*** Opening Listed entries ***

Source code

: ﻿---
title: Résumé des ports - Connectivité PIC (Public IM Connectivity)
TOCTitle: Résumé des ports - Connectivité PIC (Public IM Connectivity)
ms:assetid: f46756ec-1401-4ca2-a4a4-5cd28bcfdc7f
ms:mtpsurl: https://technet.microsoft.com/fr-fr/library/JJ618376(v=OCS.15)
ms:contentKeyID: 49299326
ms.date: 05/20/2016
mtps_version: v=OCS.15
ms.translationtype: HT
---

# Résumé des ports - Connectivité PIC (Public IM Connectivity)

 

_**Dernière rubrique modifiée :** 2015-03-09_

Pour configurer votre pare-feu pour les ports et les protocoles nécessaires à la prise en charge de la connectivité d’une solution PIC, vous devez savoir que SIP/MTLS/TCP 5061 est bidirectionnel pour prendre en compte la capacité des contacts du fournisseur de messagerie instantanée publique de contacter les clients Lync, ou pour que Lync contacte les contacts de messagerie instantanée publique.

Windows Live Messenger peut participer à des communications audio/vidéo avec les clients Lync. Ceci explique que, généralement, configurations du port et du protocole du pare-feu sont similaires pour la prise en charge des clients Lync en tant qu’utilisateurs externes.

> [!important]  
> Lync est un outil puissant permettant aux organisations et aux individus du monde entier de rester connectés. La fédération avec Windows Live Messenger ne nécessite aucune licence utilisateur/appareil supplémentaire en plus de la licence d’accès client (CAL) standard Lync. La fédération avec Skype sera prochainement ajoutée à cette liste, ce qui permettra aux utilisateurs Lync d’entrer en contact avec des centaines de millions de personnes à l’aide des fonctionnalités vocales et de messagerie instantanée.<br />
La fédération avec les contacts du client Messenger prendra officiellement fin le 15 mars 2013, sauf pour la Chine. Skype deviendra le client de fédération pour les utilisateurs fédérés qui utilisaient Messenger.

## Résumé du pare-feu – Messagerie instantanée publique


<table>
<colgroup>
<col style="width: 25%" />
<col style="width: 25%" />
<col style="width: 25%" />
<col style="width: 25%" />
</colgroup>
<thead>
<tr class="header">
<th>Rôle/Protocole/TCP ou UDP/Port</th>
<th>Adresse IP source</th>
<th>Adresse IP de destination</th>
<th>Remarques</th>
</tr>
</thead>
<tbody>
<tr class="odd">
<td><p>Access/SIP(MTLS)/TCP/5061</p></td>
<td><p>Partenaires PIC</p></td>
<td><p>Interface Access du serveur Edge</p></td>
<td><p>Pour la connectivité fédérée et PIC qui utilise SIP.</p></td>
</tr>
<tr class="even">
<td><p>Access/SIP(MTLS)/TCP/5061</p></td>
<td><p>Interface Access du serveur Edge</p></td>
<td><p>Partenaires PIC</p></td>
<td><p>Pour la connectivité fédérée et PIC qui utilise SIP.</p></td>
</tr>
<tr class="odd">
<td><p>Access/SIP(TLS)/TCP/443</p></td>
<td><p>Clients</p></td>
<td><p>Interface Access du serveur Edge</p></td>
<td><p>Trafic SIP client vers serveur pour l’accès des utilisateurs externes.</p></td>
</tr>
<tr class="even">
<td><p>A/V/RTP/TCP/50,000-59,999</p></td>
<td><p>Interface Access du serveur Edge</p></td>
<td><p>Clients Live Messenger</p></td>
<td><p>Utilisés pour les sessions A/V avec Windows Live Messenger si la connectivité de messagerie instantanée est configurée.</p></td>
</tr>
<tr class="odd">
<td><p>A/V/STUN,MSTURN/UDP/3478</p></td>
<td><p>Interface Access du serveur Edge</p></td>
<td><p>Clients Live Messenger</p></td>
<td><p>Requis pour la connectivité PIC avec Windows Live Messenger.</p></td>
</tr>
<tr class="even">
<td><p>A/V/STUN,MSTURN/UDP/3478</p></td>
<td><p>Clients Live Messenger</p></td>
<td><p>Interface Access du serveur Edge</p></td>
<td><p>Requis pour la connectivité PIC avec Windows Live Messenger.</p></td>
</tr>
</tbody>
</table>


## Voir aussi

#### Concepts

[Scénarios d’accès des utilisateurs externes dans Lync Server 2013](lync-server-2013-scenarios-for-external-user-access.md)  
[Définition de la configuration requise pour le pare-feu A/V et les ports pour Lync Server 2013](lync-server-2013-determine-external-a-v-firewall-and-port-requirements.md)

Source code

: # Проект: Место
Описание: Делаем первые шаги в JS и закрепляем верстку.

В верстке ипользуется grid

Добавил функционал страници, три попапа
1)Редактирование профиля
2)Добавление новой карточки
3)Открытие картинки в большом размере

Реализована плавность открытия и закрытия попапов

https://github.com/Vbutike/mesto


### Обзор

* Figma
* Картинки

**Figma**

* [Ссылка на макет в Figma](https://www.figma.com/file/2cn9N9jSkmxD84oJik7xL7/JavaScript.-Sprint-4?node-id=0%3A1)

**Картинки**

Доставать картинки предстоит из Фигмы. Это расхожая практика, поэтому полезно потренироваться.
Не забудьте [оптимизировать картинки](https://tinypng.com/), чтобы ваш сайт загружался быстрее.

*** Closing Listed entries ***

Within the entries, find each line holding the string "Résumé". Reply with how many there are, as a number alone.

4